Little over a year ago, Chris Holmes made headlines around the world after quitting his "dull job" at Stansted airport by writing his resignation letter on cake.
Fast-forward 13 months and checking passports is far behind him. Now Chris, known to his clients as 'Mr Cake', is doing what he loves most - creating culinary masterpieces for his own successful cake business and spending time with his young family (wife, Emma, and their one-year-old son, Ben).
But if you think that a man who rebrands himself 'Mr Cake' would be a sugar fanatic who spends his days licking icing off of wooden spoons, you'll be sadly mistaken.

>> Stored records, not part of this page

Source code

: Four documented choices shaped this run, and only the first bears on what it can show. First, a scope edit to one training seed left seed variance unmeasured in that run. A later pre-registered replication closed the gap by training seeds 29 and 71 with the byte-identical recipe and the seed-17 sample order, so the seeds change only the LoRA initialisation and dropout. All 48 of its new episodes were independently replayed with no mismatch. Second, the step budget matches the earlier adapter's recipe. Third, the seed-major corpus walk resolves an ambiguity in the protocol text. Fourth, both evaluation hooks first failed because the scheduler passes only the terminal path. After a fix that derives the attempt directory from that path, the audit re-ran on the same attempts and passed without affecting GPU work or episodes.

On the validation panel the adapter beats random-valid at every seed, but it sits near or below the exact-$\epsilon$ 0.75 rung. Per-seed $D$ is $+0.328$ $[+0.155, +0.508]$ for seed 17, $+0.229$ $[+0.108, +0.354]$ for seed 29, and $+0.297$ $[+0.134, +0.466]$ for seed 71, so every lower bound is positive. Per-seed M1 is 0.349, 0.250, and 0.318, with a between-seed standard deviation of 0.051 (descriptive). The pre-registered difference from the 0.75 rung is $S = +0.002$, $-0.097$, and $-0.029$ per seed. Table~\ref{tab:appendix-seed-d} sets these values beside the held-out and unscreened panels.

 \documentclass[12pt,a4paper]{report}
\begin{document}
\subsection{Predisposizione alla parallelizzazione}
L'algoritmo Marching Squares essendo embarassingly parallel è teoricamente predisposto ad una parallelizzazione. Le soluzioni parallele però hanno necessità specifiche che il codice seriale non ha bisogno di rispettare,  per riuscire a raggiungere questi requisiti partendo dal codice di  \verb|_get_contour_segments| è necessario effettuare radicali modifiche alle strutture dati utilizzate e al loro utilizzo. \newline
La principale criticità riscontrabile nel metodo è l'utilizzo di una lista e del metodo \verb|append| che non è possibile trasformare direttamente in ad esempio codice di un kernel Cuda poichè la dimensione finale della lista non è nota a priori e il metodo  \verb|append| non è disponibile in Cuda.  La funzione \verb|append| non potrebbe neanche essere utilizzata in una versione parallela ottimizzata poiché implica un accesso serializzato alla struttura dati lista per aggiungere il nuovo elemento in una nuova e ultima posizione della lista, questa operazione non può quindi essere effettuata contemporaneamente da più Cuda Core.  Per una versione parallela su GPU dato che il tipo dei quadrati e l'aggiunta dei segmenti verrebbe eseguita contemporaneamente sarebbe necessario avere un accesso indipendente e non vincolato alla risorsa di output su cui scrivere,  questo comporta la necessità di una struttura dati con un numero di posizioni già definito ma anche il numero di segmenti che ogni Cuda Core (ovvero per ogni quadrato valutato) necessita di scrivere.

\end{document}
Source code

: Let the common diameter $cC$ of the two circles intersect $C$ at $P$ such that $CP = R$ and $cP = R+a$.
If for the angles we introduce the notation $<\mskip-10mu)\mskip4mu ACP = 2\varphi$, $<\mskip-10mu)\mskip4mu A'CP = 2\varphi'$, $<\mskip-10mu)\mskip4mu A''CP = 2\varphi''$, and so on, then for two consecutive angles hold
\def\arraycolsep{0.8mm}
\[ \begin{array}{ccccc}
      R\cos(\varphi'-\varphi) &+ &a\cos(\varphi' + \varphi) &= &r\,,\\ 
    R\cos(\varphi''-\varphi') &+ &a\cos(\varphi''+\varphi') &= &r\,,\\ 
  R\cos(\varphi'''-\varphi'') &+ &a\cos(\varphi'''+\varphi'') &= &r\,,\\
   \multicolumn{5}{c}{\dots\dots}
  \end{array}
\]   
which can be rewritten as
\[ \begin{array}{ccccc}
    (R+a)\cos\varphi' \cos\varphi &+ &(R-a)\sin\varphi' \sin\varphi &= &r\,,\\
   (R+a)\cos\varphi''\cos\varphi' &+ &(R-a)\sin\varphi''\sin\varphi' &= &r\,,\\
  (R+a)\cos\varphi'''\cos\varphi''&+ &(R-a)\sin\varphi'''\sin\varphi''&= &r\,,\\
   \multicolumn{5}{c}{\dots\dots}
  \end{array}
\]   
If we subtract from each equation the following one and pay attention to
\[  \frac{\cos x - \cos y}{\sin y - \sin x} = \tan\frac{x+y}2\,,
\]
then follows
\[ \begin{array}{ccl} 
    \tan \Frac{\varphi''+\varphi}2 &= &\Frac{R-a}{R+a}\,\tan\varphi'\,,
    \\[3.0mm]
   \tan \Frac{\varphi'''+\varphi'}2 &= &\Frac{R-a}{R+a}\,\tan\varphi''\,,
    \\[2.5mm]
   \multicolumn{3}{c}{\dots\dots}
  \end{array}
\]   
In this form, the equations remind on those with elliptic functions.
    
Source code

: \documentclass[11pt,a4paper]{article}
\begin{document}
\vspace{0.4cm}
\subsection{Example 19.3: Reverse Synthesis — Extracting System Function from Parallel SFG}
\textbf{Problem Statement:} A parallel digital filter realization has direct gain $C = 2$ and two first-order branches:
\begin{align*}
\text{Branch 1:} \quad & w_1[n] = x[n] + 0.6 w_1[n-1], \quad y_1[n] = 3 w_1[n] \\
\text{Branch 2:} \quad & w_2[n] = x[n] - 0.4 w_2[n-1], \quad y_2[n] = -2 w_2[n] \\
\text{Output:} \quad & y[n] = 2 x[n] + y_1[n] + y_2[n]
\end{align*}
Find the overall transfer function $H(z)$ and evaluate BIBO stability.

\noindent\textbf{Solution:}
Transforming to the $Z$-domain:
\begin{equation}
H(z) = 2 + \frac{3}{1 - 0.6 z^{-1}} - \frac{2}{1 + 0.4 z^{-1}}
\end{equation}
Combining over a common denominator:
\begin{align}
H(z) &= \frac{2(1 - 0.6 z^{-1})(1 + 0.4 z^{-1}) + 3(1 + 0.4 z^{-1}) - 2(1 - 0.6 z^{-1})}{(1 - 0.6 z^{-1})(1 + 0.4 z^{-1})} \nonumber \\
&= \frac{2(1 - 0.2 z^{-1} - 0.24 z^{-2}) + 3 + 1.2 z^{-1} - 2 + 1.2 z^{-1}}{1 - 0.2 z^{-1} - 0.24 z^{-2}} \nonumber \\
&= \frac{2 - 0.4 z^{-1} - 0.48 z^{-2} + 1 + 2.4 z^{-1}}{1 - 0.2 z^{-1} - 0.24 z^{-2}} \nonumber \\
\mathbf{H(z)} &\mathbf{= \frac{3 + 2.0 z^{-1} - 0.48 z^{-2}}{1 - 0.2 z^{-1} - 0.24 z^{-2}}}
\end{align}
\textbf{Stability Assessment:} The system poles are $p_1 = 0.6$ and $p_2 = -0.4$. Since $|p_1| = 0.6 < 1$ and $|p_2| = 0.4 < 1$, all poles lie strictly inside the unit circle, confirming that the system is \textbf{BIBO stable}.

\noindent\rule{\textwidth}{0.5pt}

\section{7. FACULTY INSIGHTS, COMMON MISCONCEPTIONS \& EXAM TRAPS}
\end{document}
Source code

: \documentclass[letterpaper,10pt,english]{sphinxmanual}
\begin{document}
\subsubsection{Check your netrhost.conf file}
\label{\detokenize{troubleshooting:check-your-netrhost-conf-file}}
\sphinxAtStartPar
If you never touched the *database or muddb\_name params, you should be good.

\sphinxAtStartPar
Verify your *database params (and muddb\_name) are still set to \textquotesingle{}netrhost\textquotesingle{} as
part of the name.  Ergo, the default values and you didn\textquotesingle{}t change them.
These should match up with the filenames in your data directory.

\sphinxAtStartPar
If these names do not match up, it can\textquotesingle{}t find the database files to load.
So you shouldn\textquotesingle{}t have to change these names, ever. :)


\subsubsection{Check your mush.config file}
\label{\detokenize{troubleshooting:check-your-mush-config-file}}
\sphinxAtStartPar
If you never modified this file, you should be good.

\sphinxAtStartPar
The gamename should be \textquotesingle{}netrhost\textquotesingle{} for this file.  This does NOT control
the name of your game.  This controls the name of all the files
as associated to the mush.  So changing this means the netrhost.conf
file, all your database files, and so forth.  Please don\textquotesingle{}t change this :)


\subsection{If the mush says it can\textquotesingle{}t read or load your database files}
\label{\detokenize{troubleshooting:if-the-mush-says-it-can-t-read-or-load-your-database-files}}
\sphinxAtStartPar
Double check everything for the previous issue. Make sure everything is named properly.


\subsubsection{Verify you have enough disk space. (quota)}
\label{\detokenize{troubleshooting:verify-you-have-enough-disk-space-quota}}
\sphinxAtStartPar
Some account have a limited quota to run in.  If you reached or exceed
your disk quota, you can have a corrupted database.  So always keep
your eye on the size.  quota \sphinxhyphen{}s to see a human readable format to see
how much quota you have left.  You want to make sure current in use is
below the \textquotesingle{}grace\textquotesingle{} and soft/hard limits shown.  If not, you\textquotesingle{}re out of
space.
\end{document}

"I haven't really got a sweet tooth," he reveals. "You've got to taste the food to get the flavour right, but I only sample the tip of the teaspoon."
He adds: "I'm selling everything so it doesn't make sense to snack on it!"
A logical business decision. But then, Chris isn't one to take financial risks.
Despite famously leaving his airport job to pursue his dreams in April 2013, the resignation was far from rash.
Mr Cake - which he'd been running, part-time, for almost three years - had a steady stream of business and, as Chris hastens to add, you don't need a bank loan to set up a small-scale cake business.
Starting with an office in the spare bedroom and "a few fancy baking bits", he set up Mr Cake for a few hundred pounds.
Chris says he always knew he wanted to work with food. But after a stint in his 20s working as a pastry chef in a Michelin-starred restaurant, the long, unsociable hours took their toll and he moved to a 9-5 job in the civil service.
It was only after meeting (and later marrying) Emma that he began to set his sights on a career in food once more.
In fact - cue collective 'aww' - he credits his wife as his main source of inspiration and very own in-house support network.
"Emma always been really supportive of my decisions, but has never pushed me to do anything," he says. "I hated my job and happiness is really important to her - to us - it affects the whole family."
"I actually baked our wedding cake... and it turned out alright," he says, modestly. "And that made me realise that setting up a business was possible."
But it wasn't until their son was born that Chris felt ready to take a leap and go into the cake business full-time.
"When Ben came along I started working from home. Cakes are a low-risk product in food safety terms, so it makes sense to run the business from there.
"Emma and I share parental responsibility, working four days each. I work from Thursday to Sunday - as this is my busiest time, between wedding orders and parties - we have a child minder on Thursday, and then Emma has Ben for the rest of the week."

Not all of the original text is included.